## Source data

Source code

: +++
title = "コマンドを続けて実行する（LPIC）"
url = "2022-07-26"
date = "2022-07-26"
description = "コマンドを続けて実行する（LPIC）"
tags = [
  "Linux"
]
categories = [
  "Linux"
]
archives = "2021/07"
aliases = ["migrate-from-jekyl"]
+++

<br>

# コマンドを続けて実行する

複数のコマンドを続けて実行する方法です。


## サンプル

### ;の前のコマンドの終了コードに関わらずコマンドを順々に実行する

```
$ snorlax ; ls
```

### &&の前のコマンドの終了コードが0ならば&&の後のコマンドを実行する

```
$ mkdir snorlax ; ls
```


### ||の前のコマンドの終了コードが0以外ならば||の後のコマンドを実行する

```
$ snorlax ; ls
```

## Task item
Lines that hold the word "LPIC" are the ones to copy from the entries above.

## Result of the task
title = "コマンドを続けて実行する（LPIC）"
description = "コマンドを続けて実行する（LPIC）"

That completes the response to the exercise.